YOUR INSTRUCTIONS
From the entries below, transcribe exactly the lines between the line holding "以这种方式进一步组织调查。 我们首先在第 2" and the line holding "In this section, a", inclusive; skip all other lines.

++++ INPUT FOR THIS TASK ++++

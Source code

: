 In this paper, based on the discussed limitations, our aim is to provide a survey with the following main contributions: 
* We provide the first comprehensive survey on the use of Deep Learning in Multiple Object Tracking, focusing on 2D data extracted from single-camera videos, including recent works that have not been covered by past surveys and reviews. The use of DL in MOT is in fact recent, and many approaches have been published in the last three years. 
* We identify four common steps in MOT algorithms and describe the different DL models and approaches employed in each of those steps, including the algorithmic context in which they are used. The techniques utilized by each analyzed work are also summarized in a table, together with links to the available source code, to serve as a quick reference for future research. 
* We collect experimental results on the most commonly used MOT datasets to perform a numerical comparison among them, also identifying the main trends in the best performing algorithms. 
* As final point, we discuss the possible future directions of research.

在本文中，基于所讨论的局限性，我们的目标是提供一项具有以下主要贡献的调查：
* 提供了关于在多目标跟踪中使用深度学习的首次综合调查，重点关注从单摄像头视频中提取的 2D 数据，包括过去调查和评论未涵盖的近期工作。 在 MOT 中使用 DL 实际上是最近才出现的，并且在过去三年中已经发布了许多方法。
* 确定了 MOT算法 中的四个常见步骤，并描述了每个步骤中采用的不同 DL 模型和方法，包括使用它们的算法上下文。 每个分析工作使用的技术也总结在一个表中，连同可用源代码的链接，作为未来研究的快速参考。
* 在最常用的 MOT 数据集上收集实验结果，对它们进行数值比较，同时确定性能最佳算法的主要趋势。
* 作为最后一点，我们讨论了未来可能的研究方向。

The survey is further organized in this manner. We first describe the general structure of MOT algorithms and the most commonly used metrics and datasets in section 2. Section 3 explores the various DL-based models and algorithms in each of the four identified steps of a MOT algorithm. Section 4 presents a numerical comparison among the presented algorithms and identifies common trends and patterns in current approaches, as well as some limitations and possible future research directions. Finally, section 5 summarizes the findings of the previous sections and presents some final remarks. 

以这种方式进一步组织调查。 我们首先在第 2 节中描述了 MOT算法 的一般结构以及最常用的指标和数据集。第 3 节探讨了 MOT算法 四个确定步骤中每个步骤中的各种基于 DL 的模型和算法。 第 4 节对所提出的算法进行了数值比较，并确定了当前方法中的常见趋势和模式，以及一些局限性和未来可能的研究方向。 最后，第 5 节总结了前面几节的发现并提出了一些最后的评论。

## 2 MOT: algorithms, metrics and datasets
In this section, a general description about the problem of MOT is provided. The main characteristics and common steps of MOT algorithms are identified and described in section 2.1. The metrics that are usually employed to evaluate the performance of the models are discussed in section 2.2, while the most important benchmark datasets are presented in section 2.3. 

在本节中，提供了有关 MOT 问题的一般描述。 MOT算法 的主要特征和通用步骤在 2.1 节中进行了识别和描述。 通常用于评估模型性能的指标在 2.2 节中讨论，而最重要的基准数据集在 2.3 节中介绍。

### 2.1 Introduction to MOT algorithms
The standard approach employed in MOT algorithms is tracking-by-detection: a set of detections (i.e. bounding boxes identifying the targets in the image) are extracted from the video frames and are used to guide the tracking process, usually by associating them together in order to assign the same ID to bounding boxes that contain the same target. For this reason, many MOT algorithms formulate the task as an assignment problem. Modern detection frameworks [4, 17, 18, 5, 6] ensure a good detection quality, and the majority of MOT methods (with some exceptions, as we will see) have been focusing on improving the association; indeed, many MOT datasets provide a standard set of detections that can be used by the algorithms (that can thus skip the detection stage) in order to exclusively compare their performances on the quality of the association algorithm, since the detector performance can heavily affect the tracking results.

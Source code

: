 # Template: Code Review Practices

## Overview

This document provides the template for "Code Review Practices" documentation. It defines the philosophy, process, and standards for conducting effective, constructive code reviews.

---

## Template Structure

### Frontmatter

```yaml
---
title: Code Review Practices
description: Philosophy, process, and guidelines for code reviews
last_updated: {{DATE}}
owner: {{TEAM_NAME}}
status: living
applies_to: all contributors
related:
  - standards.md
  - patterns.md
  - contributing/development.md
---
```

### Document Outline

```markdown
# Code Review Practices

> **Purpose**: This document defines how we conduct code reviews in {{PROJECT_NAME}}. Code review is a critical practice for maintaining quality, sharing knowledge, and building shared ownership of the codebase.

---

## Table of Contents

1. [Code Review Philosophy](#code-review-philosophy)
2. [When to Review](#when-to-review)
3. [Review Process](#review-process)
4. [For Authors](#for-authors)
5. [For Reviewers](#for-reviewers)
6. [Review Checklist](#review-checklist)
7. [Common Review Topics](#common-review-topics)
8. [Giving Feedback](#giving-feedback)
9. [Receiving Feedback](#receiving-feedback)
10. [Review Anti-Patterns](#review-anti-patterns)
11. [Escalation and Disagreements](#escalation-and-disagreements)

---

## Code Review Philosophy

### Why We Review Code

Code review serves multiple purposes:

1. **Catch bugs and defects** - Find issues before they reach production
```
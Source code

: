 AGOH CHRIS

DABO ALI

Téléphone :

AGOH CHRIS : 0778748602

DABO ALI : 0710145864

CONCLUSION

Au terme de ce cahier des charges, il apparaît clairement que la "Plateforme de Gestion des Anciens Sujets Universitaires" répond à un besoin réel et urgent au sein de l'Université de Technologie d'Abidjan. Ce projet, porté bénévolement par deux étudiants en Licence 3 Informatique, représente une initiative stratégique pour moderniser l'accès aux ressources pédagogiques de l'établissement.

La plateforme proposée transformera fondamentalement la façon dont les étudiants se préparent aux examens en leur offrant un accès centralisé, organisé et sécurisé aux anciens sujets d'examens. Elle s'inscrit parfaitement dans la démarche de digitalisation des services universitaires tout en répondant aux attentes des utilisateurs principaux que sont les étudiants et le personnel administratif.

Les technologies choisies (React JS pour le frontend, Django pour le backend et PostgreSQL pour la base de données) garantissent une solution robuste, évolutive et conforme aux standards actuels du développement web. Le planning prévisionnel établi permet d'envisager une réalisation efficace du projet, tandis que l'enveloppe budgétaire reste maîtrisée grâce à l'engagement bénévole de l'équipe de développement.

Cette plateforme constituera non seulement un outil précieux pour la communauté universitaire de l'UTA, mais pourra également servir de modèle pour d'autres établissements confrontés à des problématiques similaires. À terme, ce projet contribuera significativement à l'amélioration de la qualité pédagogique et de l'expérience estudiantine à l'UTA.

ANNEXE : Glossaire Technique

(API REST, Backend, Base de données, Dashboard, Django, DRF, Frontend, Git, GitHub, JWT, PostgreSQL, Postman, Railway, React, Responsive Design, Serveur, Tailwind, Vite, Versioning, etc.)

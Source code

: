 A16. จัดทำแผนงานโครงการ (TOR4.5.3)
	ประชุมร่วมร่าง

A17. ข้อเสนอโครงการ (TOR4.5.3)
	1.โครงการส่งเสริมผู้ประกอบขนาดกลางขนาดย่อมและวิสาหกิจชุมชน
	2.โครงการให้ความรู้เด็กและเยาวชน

++++

TASK RESPONSE
以这种方式进一步组织调查。 我们首先在第 2 节中描述了 MOT算法 的一般结构以及最常用的指标和数据集。第 3 节探讨了 MOT算法 四个确定步骤中每个步骤中的各种基于 DL 的模型和算法。 第 4 节对所提出的算法进行了数值比较，并确定了当前方法中的常见趋势和模式，以及一些局限性和未来可能的研究方向。 最后，第 5 节总结了前面几节的发现并提出了一些最后的评论。

## 2 MOT: algorithms, metrics and datasets
In this section, a general description about the problem of MOT is provided. The main characteristics and common steps of MOT algorithms are identified and described in section 2.1. The metrics that are usually employed to evaluate the performance of the models are discussed in section 2.2, while the most important benchmark datasets are presented in section 2.3. 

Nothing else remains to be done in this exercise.